Monday, February 13, 2012

State of Wonder

Novel by Ann Patchett

I know, I know...I said I was going to read some young adult historical fiction next, to prepare for a class I'm teaching. But I had this Amazon gift card burning a hole in my...account. So I had to check out Ann Patchett's newest, and I am oh-so glad I did. I couldn't put this one down.  By now you know I am kind of a softie. I've read books I haven't liked but none that I couldn't find at least something nice to say about. But this one, oh, I'm not just being nice. I'm ready to go check out all her other books because I loved this one, and the last one I read (Bel Canto) so much.

So State of Wonder is about a pharmaceutical researcher who goes to the Amazon to find a colleague who didn't return from a visit to their lead field researcher there, who hasn't reported on her findings in 10 years. Dr. Marina Singh goes to Manaus, Brazil and then the heart of the Amazon jungle and encounters a chivalrous chauffeur, a pair of Australian bohemians, a deaf native child, a stoic and icy research doctor, a fascinating tribe, and several other colleagues of interest. Oh, and a modern medical miracle or two. The cast of characters is as intricately woven as the plot and the vines of the jungle. This novel so greatly resembled a dense ecosystem that it reminded me that's what I thought about Bel Canto : this book is not only about an opera singer, but it's like an opera in its richness and high and low notes. Both books just resonate their subject matter. They use just the right amount of words and just the right words; they are both spare and poetic. It's masterful. My only complaint is that the ending is too sudden, too unexpected, too unsettling. But maybe that's just because I read it so quickly.

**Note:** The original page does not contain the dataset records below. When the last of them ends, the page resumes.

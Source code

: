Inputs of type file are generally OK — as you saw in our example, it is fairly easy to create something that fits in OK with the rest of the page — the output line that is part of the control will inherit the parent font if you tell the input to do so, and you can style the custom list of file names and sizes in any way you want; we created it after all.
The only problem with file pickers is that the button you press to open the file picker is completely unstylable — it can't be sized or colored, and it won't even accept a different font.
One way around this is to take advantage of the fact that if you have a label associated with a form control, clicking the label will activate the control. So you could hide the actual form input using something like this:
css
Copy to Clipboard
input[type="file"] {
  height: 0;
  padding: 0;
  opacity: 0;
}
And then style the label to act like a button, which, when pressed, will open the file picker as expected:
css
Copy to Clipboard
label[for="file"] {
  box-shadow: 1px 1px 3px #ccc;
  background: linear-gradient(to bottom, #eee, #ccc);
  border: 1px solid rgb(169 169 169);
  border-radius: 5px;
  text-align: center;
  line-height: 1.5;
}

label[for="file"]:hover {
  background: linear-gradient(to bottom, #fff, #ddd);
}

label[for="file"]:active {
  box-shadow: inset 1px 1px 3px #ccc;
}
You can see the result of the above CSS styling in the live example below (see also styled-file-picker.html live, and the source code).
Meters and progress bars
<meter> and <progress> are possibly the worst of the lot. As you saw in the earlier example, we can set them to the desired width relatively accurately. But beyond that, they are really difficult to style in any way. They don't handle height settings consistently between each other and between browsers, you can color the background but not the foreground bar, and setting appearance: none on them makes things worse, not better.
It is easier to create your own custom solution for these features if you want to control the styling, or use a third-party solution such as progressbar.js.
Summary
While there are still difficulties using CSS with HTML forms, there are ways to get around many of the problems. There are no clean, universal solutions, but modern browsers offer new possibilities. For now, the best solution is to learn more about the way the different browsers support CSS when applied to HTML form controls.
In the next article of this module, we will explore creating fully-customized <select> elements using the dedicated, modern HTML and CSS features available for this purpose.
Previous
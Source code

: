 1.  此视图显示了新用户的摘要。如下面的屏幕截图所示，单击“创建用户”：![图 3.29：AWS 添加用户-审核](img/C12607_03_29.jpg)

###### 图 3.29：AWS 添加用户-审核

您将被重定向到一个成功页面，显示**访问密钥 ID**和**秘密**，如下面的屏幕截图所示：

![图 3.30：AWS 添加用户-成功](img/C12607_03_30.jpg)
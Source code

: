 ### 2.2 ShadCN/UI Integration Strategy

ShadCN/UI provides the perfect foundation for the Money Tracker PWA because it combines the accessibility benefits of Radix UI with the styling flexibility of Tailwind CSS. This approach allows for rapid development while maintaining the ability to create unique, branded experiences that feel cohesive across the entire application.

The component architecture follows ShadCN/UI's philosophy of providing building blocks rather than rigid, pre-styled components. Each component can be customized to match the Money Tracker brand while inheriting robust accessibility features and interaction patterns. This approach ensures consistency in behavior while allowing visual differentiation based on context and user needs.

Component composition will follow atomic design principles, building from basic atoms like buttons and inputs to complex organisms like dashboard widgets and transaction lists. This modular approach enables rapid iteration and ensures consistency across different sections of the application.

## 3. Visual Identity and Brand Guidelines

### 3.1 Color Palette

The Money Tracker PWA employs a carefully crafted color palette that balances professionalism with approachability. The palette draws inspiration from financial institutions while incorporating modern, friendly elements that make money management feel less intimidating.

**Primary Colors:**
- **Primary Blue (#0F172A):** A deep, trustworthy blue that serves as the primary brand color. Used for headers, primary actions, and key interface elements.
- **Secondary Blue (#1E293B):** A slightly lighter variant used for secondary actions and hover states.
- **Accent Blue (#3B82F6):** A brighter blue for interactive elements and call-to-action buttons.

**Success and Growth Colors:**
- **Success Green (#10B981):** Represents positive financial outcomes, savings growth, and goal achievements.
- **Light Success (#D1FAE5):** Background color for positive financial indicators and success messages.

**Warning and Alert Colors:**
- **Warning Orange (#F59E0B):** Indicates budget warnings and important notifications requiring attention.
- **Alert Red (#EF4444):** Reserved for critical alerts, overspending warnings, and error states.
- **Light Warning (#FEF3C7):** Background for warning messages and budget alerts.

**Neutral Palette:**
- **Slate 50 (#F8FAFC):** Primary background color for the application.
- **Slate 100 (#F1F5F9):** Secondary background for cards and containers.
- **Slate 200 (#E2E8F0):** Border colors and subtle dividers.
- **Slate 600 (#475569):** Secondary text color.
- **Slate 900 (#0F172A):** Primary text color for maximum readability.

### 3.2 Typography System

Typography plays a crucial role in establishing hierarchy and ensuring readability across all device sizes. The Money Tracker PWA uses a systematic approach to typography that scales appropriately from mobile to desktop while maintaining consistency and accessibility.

Patchett's books also make me think about some controversial issues in them. This one questions some of the practices of pharmaceutical research and funding. There is an ethical dilemma in which I would expect to land one on side and find myself leaning toward the other. Some authors of novels like this sort of slam you over the head with the issue (Jodi Picoult?) but I think Patchett is a little more subtle and lets you come to your own ideas. I've also read comparisons of this book to Joseph Conrad's Heart of Darkness (which, come to think of it, just may be a book I have nothing nice to say about) but I think it's a lot more like Barbara Kingsolver's Poisonwood Bible. Both are about indigenous peoples and trips into a scary and unknown environment. But Patchett and Kingsolver bring hope and understanding into some extreme situations.

Now, I should say I'm going to read those YA novels. But first I have to grade some papers, and then I think I'll want something a little more...adult. Maybe I'll reread Poisonwood Bible. A friend is debating getting rid of his books because he says he doesn't reread them, and I feel like keeping my favorites may need justifying.